(Stored items)
━━━━━━━━━━━━━━━━

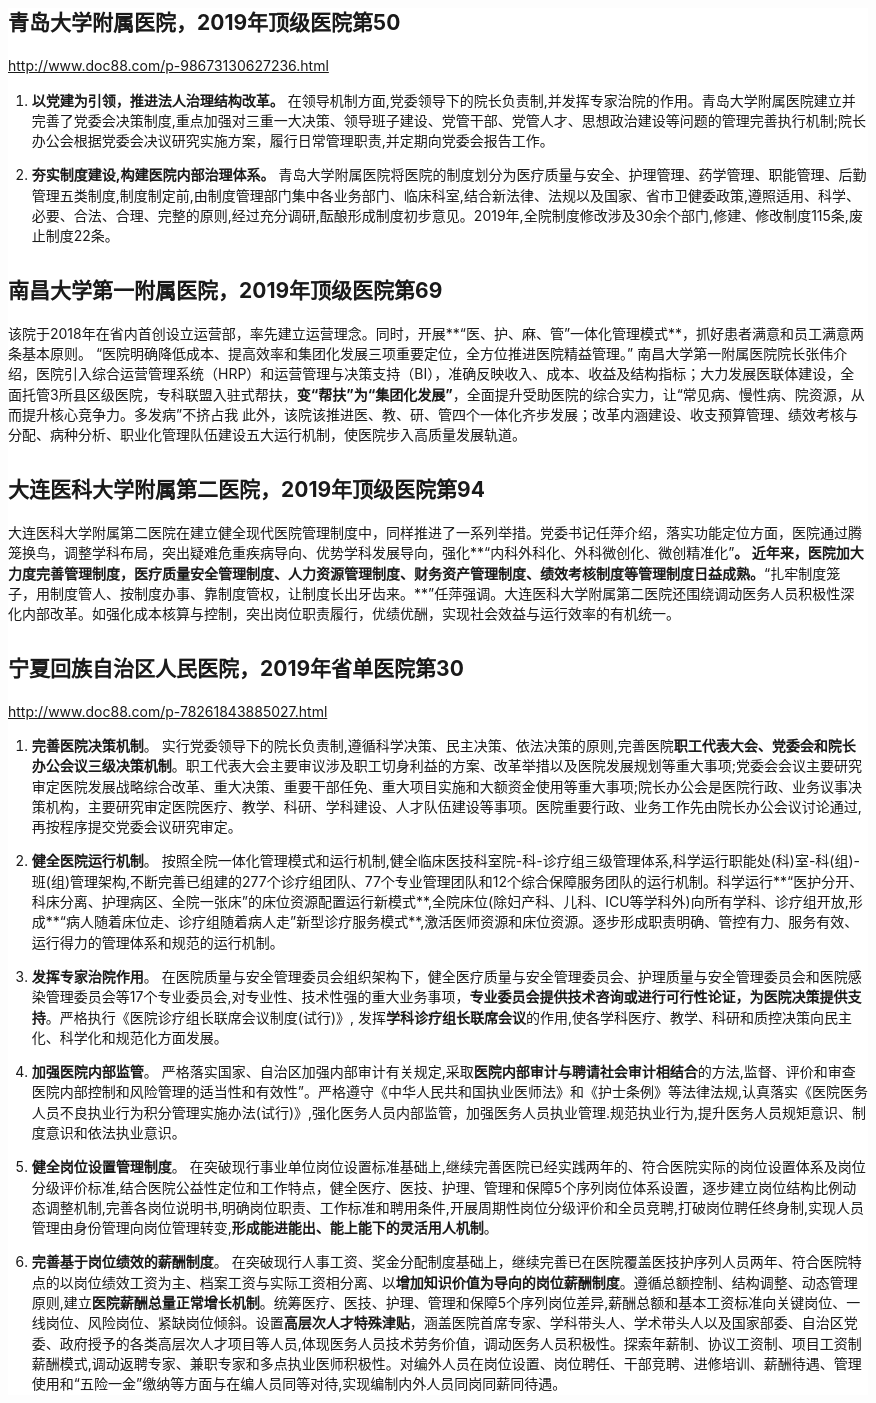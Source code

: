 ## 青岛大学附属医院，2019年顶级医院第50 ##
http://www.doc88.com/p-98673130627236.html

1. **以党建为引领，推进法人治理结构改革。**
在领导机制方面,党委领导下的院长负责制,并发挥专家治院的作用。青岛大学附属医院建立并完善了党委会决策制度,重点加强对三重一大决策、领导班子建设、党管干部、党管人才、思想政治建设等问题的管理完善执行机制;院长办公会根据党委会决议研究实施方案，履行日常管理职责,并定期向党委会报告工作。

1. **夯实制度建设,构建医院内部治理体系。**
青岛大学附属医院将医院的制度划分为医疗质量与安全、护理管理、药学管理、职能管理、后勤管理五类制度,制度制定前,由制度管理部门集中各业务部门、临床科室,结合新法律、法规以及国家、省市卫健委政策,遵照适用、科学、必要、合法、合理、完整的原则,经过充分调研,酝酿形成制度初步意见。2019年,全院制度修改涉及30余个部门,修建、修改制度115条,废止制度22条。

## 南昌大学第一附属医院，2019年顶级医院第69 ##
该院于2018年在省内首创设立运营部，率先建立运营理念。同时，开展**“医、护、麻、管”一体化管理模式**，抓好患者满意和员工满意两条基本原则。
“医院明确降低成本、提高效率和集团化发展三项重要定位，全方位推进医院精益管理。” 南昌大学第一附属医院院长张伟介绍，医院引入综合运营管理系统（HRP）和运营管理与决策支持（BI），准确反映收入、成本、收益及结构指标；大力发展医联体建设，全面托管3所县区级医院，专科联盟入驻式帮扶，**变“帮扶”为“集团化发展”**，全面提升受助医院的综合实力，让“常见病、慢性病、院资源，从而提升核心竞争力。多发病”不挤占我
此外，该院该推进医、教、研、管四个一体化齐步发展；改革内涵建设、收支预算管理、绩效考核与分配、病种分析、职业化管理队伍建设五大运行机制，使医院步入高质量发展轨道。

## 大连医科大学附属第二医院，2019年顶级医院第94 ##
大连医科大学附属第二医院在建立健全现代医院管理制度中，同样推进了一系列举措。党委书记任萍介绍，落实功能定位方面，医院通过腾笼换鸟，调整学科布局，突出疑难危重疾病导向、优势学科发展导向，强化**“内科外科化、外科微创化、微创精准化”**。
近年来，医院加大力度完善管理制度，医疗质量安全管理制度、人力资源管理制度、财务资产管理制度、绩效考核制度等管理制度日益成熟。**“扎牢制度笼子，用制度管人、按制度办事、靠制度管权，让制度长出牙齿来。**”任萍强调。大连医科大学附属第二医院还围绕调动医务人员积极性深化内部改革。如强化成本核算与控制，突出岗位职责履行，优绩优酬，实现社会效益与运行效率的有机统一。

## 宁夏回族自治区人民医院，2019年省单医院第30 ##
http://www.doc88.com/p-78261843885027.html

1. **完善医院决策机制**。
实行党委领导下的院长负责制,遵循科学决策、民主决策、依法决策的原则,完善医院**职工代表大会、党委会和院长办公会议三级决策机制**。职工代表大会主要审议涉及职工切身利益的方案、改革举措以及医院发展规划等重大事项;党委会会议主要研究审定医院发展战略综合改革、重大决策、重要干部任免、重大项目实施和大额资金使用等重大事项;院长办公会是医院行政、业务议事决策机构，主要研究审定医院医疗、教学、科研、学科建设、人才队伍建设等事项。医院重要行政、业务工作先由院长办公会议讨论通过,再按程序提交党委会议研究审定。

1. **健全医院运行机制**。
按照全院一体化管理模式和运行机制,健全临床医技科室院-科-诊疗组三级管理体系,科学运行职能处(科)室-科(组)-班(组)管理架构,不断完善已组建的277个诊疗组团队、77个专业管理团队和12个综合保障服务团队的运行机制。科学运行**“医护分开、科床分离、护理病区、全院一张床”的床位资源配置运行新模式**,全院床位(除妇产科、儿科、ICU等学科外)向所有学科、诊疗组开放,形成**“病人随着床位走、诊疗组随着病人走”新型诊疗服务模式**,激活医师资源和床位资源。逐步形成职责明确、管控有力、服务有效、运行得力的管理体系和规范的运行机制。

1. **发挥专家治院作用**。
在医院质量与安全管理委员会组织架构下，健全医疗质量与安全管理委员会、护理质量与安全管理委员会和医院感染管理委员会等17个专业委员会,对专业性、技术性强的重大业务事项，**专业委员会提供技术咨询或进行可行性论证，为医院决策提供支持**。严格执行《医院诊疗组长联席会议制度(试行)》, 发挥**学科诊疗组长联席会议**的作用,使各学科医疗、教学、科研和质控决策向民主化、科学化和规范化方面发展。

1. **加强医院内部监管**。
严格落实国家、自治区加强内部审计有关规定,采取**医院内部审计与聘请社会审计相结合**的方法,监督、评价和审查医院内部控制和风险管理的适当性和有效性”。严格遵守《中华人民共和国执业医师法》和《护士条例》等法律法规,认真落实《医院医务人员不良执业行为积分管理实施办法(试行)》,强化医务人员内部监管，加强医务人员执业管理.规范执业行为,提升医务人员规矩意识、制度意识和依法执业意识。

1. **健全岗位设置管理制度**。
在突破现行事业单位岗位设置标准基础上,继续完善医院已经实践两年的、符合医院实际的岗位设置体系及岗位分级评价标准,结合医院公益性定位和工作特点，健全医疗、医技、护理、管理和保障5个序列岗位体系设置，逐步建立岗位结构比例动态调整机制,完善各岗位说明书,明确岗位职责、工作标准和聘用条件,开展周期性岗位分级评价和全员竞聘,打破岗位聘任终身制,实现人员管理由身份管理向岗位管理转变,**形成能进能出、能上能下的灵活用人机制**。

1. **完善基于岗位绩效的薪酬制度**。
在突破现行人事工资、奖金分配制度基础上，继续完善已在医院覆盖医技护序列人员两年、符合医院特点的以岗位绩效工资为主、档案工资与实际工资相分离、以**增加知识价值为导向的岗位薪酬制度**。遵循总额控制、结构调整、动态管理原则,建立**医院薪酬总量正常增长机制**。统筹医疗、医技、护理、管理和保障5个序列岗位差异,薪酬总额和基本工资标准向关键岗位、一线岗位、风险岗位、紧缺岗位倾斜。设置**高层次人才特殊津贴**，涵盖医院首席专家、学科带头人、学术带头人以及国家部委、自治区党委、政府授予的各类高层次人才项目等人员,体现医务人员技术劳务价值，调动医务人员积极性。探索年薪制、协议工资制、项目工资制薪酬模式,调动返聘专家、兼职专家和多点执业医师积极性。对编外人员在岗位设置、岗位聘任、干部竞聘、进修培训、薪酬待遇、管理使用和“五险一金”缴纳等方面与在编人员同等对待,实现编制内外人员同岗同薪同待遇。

━━━━━━━━━━━━━━━━

> ACTIVITY
Find each line in the records above that contains "http", and copy it.

> RESPONSE TO THIS EXERCISE
http://www.doc88.com/p-98673130627236.html
http://www.doc88.com/p-78261843885027.html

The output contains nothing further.